Someone took me to task too for living through the Russian Revolution, the First World War and the very first General strike in the United Kingdom – as if these things mattered to my literary efforts. Hadn’t I achieved enough with ‘Bliss’, this one story, an almost manifesto for the liberated woman’s libido. Some bright spark even mentioned a fabulous pun running through the story, the pear/pair tree and the various flowerings/pairings, and I have to say I was delighted to claim this subliminal reading as my very own intention. This is the wondrous thing about my fans re-reading me – yes, I know, I know, I’m not KM. But you see, I was mainlining, and the effect was the same.
Me, kayaking almost in front of the Days Bay holiday home of KM

I grew tired though, after three days, and on the fourth, I witnessed the staging of a small play about my short story ‘At the bay’ – just a stone’s throw from the beach – writers leaping up from their flat whites to appropriate my words. Two grown men pretended to swim in the Pavilion, as if it were the sea and Linda, Granny and Beryl muffed their final lines, the great moment when Stanley is finally GONE. I saw one of the writers viciously punch the other to prompt her… it was that punch I think that bought me to my senses, and made me realise, I was just another wannabe, hanging on the coat-tails of the Colonial Shop Girl of literature and I realised I didn’t want to swap lives after all.
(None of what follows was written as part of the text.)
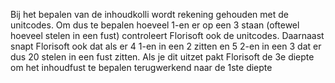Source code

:Bij het bepalen van de inhoudkolli wordt rekening gehouden met de unitcodes. Om dus te bepalen hoeveel 1-en er op een 3 staan (oftewel hoeveel stelen in een fust) controleert Florisoft ook de unitcodes. Daarnaast snapt Florisoft ook dat als er 4 1-en in een 2 zitten en 5 2-en in een 3 dat er dus 20 stelen in een fust zitten. Als je dit uitzet pakt Florisoft de 3e diepte om het inhoudfust te bepalen terugwerkend naar de 1ste diepte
I like being me, here ‘at the bay’, alive, able to swim in the sea without Jonathan Trout… I wasn’t prepared after all for a Faustian pact, to be famous and dead and remembered, instead of here, today, alive and aspiring.
Days_Bay,_Eastbourne_1920s

I’m doing the twelve steps now… having had a literary awakening, recognising that I am powerless in the face of KM, and I’ve asked for forgiveness for my own literary shortcomings, admitted that the critics at times have been right about my failings, and I’m trying to remove all defective characters from my stories…
I’ve abandoned the excess, found the limit of myself, but I continue to write… and I always will…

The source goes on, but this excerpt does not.